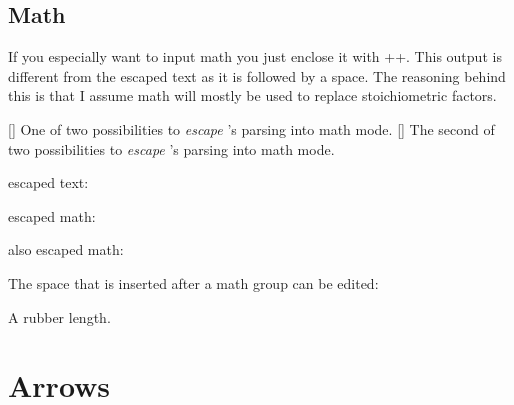 \documentclass[load-preamble+]{cnltx-doc}
\begin{document}
\subsection{Math}
If you especially want to input math you just enclose it with \verbcode+$ $+.
This output is different from the escaped text as it is followed by a space.
The reasoning behind this is that I assume math will mostly be used to replace
stoichiometric factors.
\begin{commands}
 []
   One of two possibilities to \emph{escape} \chemformula's parsing into math
   mode.
 []
   The second of two possibilities to \emph{escape} \chemformula's parsing
   into math mode.
\end{commands}
\begin{example}
  escaped text:  \par
  escaped math:  \par
  also escaped math:  \par
\end{example}

The space that is inserted after a math group can be edited:
\begin{options}
   A rubber length.
\end{options}
\begin{example}
   \par
   \par
\end{example}

\section{Arrows}\label{sec:arrows}
\end{document}
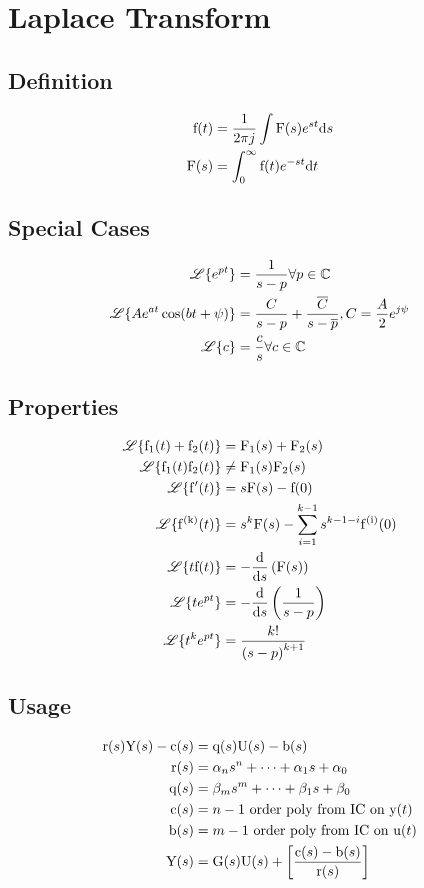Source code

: \section*{Laplace Transform}
\subsection*{Definition}
\begin{align*}
    \func{f}[t] &= \frac{1}{2 \pi j} \intidef{\func{F}[s] e^{st}}[s] \\
    \func{F}[s] &= \intdef{0}{\infty}{\func{f}[t] e^{-st}}{t}
\end{align*}

\subsection*{Special Cases}
\begin{align*}
    \laplace{e^{pt}} &= \frac{1}{s-p} \forall p \in \mathbb{C} \\
    \laplace{Ae^{at}\cos{bt+\psi}} &= \frac{C}{s-p}+\frac{\overline{C}}{s-\overline{p}}, C = \frac{A}{2}e^{j\psi} \\
    \laplace{c} &= \frac{c}{s} \forall c \in \mathbb{C}
\end{align*}

\subsection*{Properties}
\begin{align*}
    \laplace{\func{f_1}[t] + \func{f_2}[t]} &= \func{F_1}[s]+\func{F_2}[s] \\
    \laplace{\func{f_1}[t]\func{f_2}[t]} &\neq \func{F_1}[s]\func{F_2}[s] \\
    \laplace{\func{f'}[t]} &= s \func{F}[s] - \func{f}[0] \\
    \laplace{\func{f^{(k)}}[t]} &= s^{k} \func{F}[s] - \sum_{i=1}^{k-1} s^{k-1-i}\func{f^{(i)}}[0] \\
    \laplace{t \func{f}[t]} &= -\deriv{s}{\func{F}[s]} \\
    \laplace{t e^{pt}} &= -\deriv{s}{\frac{1}{s-p}} \\
    \laplace{t^{k} e^{pt}} &= \frac{k!}{{(s-p)}^{k+1}}
\end{align*}

\subsection*{Usage}
\begin{align*}
    \func{r}[s]\func{Y}[s]-\func{c}[s] &= \func{q}[s]\func{U}[s]-\func{b}[s] \\
    \func{r}[s] &= \alpha_n s^n + \cdots + \alpha_1 s + \alpha_0 \\
    \func{q}[s] &= \beta_m s^m + \cdots + \beta_1 s + \beta_0 \\
    \func{c}[s] &= n-1 \text{ order poly from IC on } \func{y}[t] \\
    \func{b}[s] &= m-1 \text{ order poly from IC on } \func{u}[t] \\
    \func{Y}[s] &= \func{G}[s]\func{U}[s]+\left[\frac{\func{c}[s]-\func{b}[s]}{\func{r}[s]}\right]
\end{align*}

→ **Your assignment**
Please retype the whole of the data precisely, omitting pictures.

→ **Response area**
 \documentclass[load-preamble+]{cnltx-doc}
\begin{document}
\subsection{Math}
If you especially want to input math you just enclose it with \verbcode+$ $+.
This output is different from the escaped text as it is followed by a space.
The reasoning behind this is that I assume math will mostly be used to replace
stoichiometric factors.
\begin{commands}
 []
   One of two possibilities to \emph{escape} \chemformula's parsing into math
   mode.
 []
   The second of two possibilities to \emph{escape} \chemformula's parsing
   into math mode.
\end{commands}
\begin{example}
  escaped text:  \par
  escaped math:  \par
  also escaped math:  \par
\end{example}

The space that is inserted after a math group can be edited:
\begin{options}
   A rubber length.
\end{options}
\begin{example}
   \par
   \par
\end{example}

\section{Arrows}\label{sec:arrows}
\end{document}
Source code

: \section*{Laplace Transform}
\subsection*{Definition}
\begin{align*}
    \func{f}[t] &= \frac{1}{2 \pi j} \intidef{\func{F}[s] e^{st}}[s] \\
    \func{F}[s] &= \intdef{0}{\infty}{\func{f}[t] e^{-st}}{t}
\end{align*}

\subsection*{Special Cases}
\begin{align*}
    \laplace{e^{pt}} &= \frac{1}{s-p} \forall p \in \mathbb{C} \\
    \laplace{Ae^{at}\cos{bt+\psi}} &= \frac{C}{s-p}+\frac{\overline{C}}{s-\overline{p}}, C = \frac{A}{2}e^{j\psi} \\
    \laplace{c} &= \frac{c}{s} \forall c \in \mathbb{C}
\end{align*}

\subsection*{Properties}
\begin{align*}
    \laplace{\func{f_1}[t] + \func{f_2}[t]} &= \func{F_1}[s]+\func{F_2}[s] \\
    \laplace{\func{f_1}[t]\func{f_2}[t]} &\neq \func{F_1}[s]\func{F_2}[s] \\
    \laplace{\func{f'}[t]} &= s \func{F}[s] - \func{f}[0] \\
    \laplace{\func{f^{(k)}}[t]} &= s^{k} \func{F}[s] - \sum_{i=1}^{k-1} s^{k-1-i}\func{f^{(i)}}[0] \\
    \laplace{t \func{f}[t]} &= -\deriv{s}{\func{F}[s]} \\
    \laplace{t e^{pt}} &= -\deriv{s}{\frac{1}{s-p}} \\
    \laplace{t^{k} e^{pt}} &= \frac{k!}{{(s-p)}^{k+1}}
\end{align*}

\subsection*{Usage}
\begin{align*}
    \func{r}[s]\func{Y}[s]-\func{c}[s] &= \func{q}[s]\func{U}[s]-\func{b}[s] \\
    \func{r}[s] &= \alpha_n s^n + \cdots + \alpha_1 s + \alpha_0 \\
    \func{q}[s] &= \beta_m s^m + \cdots + \beta_1 s + \beta_0 \\
    \func{c}[s] &= n-1 \text{ order poly from IC on } \func{y}[t] \\
    \func{b}[s] &= m-1 \text{ order poly from IC on } \func{u}[t] \\
    \func{Y}[s] &= \func{G}[s]\func{U}[s]+\left[\frac{\func{c}[s]-\func{b}[s]}{\func{r}[s]}\right]
\end{align*}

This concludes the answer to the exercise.